Ganzheitlich gestalten

Die Wand sollte als Gesamtwerk gesehen werden! Dazu macht es Sinn diese optisch zu gliedern:

  • Das Herzstück einer Plakatwand (bis 3 Meter Breite) ist ein farbiges Poster oder ein riesiges Bild. Wir Menschen sprechen sehr stark auf Bilder und Farben an und unsere Blicke werden von ihnen "magisch" angezogen.
  • Wohin das Herzstück gehört, bedingt die Richtung, aus der die Leser auf die Plakatwand zulaufen:
    • Von Gegenüber? Dann braucht die Wandzeitung in der Mitte ein großes Poster, oder ein riesiges Bild.
    • Von Links? Dann ist die rechte Seite vorbestimmt für das Poster oder Bild.
    • Von Rechts?
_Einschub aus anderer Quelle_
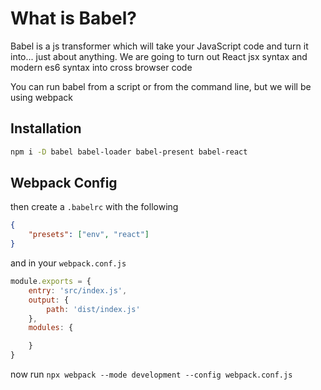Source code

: # What is Babel?

Babel is a js transformer which will take your JavaScript code and turn it into... just about anything. We are going to turn out React jsx syntax and modern es6 syntax into cross browser code

You can run babel from a script or from the command line, but we will be using webpack

## Installation

```bash
npm i -D babel babel-loader babel-present babel-react
```

## Webpack Config

then create a `.babelrc` with the following

```json
{
    "presets": ["env", "react"]
}
```

and in your `webpack.conf.js`

```js
module.exports = {
    entry: 'src/index.js',
    output: {
        path: 'dist/index.js'
    },
    modules: {

    }
}
```

now run `npx webpack --mode development --config webpack.conf.js`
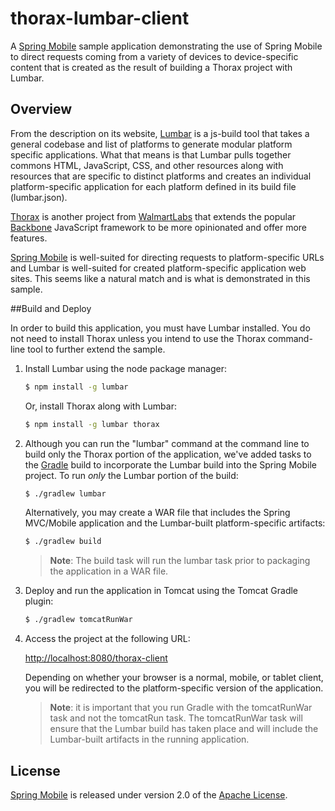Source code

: # thorax-lumbar-client

A [Spring Mobile] sample application demonstrating the use of Spring Mobile to direct requests coming from a variety of devices to device-specific content that is created as the result of building a Thorax project with Lumbar.


## Overview

From the description on its website, [Lumbar] is a js-build tool that takes a general codebase and list of platforms to generate modular platform specific applications. What that means is that Lumbar pulls together commons HTML, JavaScript, CSS, and other resources along with resources that are specific to distinct platforms and creates an individual platform-specific application for each platform defined in its build file (lumbar.json).

[Thorax] is another project from [WalmartLabs] that extends the popular [Backbone] JavaScript framework to be more opinionated and offer more features. 

[Spring Mobile] is well-suited for directing requests to platform-specific URLs and Lumbar is well-suited for created platform-specific application web sites. This seems like a natural match and is what is demonstrated in this sample.


##Build and Deploy

In order to build this application, you must have Lumbar installed. You do not need to install Thorax unless you intend to use the Thorax command-line tool to further extend the sample.

1. Install Lumbar using the node package manager:

    ```sh
    $ npm install -g lumbar
    ```
   
	Or, install Thorax along with Lumbar:

    ```sh
    $ npm install -g lumbar thorax
    ```
   
2. Although you can run the "lumbar" command at the command line to build only the Thorax portion of the application, we've added tasks to the [Gradle] build to incorporate the Lumbar build into the Spring Mobile project. To run *only* the Lumbar portion of the build:

    ```sh
    $ ./gradlew lumbar
    ```
   
	Alternatively, you may create a WAR file that includes the Spring MVC/Mobile application and the Lumbar-built platform-specific artifacts:

    ```sh
    $ ./gradlew build
    ```
   
    > **Note**: The build task will run the lumbar task prior to packaging the application in a WAR file.

3. Deploy and run the application in Tomcat using the Tomcat Gradle plugin:

    ```sh
    $ ./gradlew tomcatRunWar
    ```

4. Access the project at the following URL:

	[http://localhost:8080/thorax-client][app-url]

	Depending on whether your browser is a normal, mobile, or tablet client, you will be redirected to the platform-specific version of the application.

	> **Note**: it is important that you run Gradle with the tomcatRunWar task and not the tomcatRun task. The tomcatRunWar task will ensure that the Lumbar build has taken place and will include the Lumbar-built artifacts in the running application.


## License

[Spring Mobile] is released under version 2.0 of the [Apache License].


[Spring Mobile]: http://www.springsource.org/spring-mobile
[Lumbar]: http://walmartlabs.github.com/lumbar/
[Thorax]: http://walmartlabs.github.com/thorax/
[WalmartLabs]: http://www.walmartlabs.com/
[Backbone]: http://backbonejs.org/
[Gradle]: http://www.gradle.org/
[app-url]: http://localhost:8080/thorax-client
[Apache License]: http://www.apache.org/licenses/LICENSE-2.0
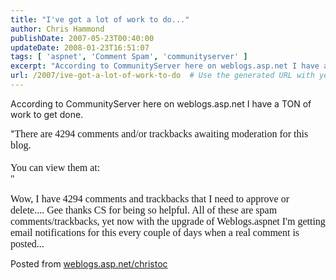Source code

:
 ```yaml
---
title: "I've got a lot of work to do..."
author: Chris Hammond
publishDate: 2007-05-23T00:40:00
updateDate: 2008-01-23T16:51:07
tags: [ 'aspnet', 'Comment Spam', 'communityserver' ]
excerpt: "According to CommunityServer here on weblogs.asp.net I have a TON of work to get done. \"There are 4294 comments and/or trackbacks awaiting moderation for this blog.You can view them at:\" Wow, I have 4294 comments and trackbacks that I need to approve or delete.... Gee thanks CS for being so helpful. All of these are spam comments/trackbacks, yet now with the upgrade of Weblogs.aspnet I'm getting email notifications for this every couple of days when a real comment is posted... Posted from..."
url: /2007/ive-got-a-lot-of-work-to-do  # Use the generated URL with year
---
```

<P mce_keep="true">According to CommunityServer here on weblogs.asp.net I have a TON of work to get done.</P> <P mce_keep="true">"<SPAN style="FONT-SIZE: 12pt; FONT-FAMILY: 'Times New Roman','serif'; mso-fareast-font-family: 'Times New Roman'; mso-ansi-language: EN-US; mso-fareast-language: EN-US; mso-bidi-language: AR-SA">There are 4294 comments and/or trackbacks awaiting moderation for this blog.<BR><BR>You can view them at:<BR style="mso-special-character: line-break">"</SPAN></P> <P mce_keep="true"><SPAN style="FONT-SIZE: 12pt; FONT-FAMILY: 'Times New Roman','serif'; mso-fareast-font-family: 'Times New Roman'; mso-ansi-language: EN-US; mso-fareast-language: EN-US; mso-bidi-language: AR-SA">Wow, I have 4294 comments and trackbacks that I need to approve or delete.... Gee thanks CS for being so helpful. All of these are spam comments/trackbacks, yet now with the upgrade of Weblogs.aspnet I'm getting email notifications for this every couple of days when a real comment is posted...</SPAN></P> Posted from <A href="https://weblogs.asp.net/christoc/">weblogs.asp.net/christoc</a>
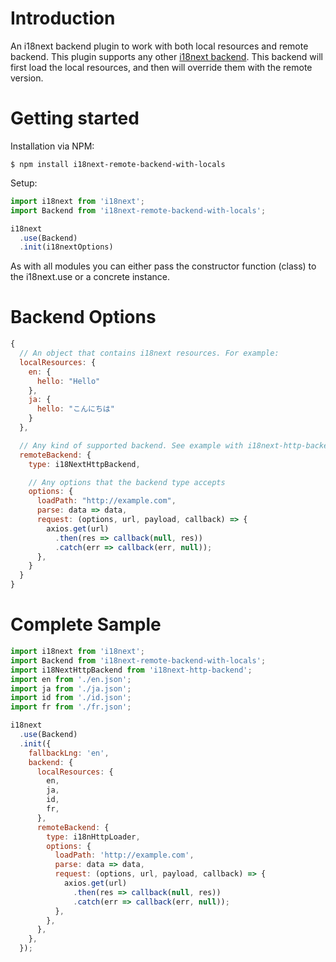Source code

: # Introduction

An i18next backend plugin to work with both local resources and remote backend. This plugin supports any other [i18next backend](https://www.i18next.com/plugins-and-utils.html#backends).
This backend will first load the local resources, and then will override them with the remote version.

# Getting started

Installation via NPM:

```
$ npm install i18next-remote-backend-with-locals
```

Setup:

```js
import i18next from 'i18next';
import Backend from 'i18next-remote-backend-with-locals';

i18next
  .use(Backend)
  .init(i18nextOptions)
```
As with all modules you can either pass the constructor function (class) to the i18next.use or a concrete instance.

# Backend Options

```js
{
  // An object that contains i18next resources. For example:
  localResources: {
    en: {
      hello: "Hello"
    },
    ja: {
      hello: "こんにちは"
    }
  },

  // Any kind of supported backend. See example with i18next-http-backend:
  remoteBackend: {
    type: i18NextHttpBackend,

    // Any options that the backend type accepts
    options: {
      loadPath: "http://example.com",
      parse: data => data,
      request: (options, url, payload, callback) => {
        axios.get(url)
          .then(res => callback(null, res))
          .catch(err => callback(err, null));
      },
    }
  }
}
```

# Complete Sample

```js
import i18next from 'i18next';
import Backend from 'i18next-remote-backend-with-locals';
import i18NextHttpBackend from 'i18next-http-backend';
import en from './en.json';
import ja from './ja.json';
import id from './id.json';
import fr from './fr.json';

i18next
  .use(Backend)
  .init({
    fallbackLng: 'en',
    backend: {
      localResources: {
        en, 
        ja, 
        id, 
        fr,
      },
      remoteBackend: {
        type: i18nHttpLoader,
        options: {
          loadPath: 'http://example.com',
          parse: data => data,
          request: (options, url, payload, callback) => {
            axios.get(url)
              .then(res => callback(null, res))
              .catch(err => callback(err, null));
          },
        },
      },
    },
  });
```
Dann ist die linke Plakatwand-Seite reserviert für Poster oder Bild.
  • Neben dem Herzstück befinden sich Flächen für die Informationen auf kleineren Blättern.
    • Mehrere kleine Blätter wirken gut, wenn sie räumlich zusammen aufgehängt werden. Durch diese Zusammenstellung wirken sie optisch wie eine große Info-Fläche. So können sich die kleinen Aushänge gegen die großen Blätter durchsetzen.
    • Es gibt kein Gesetz, das ausschließlich hochformatige Blätter vorschreibt. Ein Hochformat UND ein Querformat ziehen Blicke an.
    • Es gibt keine Pflicht, oben den ersten Aushang und unten den letzten Aushang festzumachen.
    • Es ist nicht verboten Zwischenräume und damit der Gestaltung insgesamt "Luft zum Atmen" zu lassen. Das hilft im Übrigen auch Spannung aufzubauen.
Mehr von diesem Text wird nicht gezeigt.